> Problem description: Beginning with the first line below, please repeat the material exactly, ending with the line that includes "#### *Saneringsplan*".

> Data records:
- - - -

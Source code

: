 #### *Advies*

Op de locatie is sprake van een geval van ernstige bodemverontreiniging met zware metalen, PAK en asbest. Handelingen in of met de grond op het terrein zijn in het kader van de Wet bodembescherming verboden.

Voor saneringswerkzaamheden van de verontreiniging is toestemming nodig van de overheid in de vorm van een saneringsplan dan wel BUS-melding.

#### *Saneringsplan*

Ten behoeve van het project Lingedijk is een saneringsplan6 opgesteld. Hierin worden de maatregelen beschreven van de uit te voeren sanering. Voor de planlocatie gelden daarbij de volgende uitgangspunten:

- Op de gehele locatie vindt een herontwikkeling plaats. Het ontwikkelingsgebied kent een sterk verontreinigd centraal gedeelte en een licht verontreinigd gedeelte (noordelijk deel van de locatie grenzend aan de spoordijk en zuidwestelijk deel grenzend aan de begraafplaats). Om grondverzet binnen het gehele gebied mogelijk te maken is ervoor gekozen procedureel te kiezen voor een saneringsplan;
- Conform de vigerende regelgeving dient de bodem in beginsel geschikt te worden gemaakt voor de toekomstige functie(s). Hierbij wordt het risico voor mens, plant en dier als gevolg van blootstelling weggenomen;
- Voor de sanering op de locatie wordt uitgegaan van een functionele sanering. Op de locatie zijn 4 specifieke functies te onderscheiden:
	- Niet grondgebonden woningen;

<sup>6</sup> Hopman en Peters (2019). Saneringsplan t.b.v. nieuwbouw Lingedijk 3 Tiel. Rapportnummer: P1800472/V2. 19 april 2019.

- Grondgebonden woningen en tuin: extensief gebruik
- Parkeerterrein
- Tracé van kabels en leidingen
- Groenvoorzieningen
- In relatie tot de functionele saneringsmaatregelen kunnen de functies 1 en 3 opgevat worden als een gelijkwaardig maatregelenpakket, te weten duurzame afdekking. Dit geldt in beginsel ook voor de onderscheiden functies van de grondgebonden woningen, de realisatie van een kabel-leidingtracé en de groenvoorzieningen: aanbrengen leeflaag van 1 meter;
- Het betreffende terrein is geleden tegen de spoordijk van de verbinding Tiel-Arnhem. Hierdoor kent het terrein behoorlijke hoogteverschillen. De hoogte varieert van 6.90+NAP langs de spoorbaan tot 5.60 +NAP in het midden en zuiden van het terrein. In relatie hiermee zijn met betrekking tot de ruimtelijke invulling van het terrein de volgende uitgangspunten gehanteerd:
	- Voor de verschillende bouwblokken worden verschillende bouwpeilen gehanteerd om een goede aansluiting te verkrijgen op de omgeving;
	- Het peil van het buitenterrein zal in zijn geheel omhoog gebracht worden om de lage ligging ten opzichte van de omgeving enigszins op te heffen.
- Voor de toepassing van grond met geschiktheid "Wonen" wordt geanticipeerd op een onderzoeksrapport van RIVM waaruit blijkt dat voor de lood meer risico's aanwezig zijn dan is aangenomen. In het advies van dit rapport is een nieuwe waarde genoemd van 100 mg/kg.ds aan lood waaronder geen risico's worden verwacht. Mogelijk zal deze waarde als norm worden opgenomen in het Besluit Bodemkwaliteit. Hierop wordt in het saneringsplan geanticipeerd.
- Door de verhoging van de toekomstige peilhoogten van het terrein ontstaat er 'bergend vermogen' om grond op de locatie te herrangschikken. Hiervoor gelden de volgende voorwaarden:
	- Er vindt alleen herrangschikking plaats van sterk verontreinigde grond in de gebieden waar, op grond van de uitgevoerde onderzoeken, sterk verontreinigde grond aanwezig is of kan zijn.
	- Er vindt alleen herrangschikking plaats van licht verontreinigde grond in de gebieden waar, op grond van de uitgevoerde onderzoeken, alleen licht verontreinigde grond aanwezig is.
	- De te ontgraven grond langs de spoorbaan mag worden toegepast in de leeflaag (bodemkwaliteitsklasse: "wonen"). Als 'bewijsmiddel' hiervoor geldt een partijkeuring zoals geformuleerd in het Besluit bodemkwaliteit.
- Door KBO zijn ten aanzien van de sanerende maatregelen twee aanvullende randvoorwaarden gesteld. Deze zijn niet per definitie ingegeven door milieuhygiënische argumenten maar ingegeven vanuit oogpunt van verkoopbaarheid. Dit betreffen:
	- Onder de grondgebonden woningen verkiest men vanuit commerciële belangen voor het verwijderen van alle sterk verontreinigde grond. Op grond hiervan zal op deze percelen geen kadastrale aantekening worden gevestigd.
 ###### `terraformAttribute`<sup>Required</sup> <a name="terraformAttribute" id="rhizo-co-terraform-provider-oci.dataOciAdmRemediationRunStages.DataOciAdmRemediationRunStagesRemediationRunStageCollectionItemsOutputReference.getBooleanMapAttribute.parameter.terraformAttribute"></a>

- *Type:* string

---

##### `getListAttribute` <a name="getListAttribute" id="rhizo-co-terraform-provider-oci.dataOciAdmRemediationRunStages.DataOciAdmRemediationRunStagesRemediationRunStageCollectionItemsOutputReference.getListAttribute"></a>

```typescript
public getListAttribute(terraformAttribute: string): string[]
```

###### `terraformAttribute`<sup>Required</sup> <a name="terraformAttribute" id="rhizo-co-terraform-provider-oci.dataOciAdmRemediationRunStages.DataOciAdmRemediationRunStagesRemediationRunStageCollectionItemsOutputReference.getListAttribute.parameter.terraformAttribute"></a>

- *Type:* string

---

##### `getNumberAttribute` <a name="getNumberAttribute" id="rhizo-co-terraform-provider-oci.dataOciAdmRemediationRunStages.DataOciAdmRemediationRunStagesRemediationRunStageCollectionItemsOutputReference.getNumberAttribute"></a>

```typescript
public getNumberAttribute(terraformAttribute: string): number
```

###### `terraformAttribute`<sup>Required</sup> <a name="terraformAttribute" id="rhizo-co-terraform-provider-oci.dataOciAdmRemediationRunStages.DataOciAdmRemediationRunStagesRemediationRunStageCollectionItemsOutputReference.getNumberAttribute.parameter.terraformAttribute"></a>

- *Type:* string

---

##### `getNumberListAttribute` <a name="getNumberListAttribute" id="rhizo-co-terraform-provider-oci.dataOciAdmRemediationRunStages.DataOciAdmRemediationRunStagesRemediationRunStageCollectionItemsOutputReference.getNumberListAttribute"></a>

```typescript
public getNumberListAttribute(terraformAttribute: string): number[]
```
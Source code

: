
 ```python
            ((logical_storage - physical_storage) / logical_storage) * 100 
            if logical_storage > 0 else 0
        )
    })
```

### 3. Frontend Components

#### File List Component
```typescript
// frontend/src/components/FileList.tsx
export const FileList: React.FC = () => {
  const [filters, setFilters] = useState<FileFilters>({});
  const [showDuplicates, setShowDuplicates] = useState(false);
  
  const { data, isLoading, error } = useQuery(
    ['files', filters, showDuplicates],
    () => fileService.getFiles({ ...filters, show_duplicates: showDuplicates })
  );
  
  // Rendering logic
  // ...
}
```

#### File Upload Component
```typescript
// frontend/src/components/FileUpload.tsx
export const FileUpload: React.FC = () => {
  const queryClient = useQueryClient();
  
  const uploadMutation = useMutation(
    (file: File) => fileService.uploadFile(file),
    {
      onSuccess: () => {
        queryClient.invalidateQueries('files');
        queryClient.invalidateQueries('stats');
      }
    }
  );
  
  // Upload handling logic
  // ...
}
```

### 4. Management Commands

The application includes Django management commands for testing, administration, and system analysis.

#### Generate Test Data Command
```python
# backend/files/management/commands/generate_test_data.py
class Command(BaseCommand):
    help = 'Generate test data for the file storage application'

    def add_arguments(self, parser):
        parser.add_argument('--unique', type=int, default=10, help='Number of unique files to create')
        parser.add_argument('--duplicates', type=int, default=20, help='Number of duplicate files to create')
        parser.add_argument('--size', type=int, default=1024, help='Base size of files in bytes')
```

- - - -

> Written response:
Source code

: #### *Advies*

Op de locatie is sprake van een geval van ernstige bodemverontreiniging met zware metalen, PAK en asbest. Handelingen in of met de grond op het terrein zijn in het kader van de Wet bodembescherming verboden.

Voor saneringswerkzaamheden van de verontreiniging is toestemming nodig van de overheid in de vorm van een saneringsplan dan wel BUS-melding.

#### *Saneringsplan*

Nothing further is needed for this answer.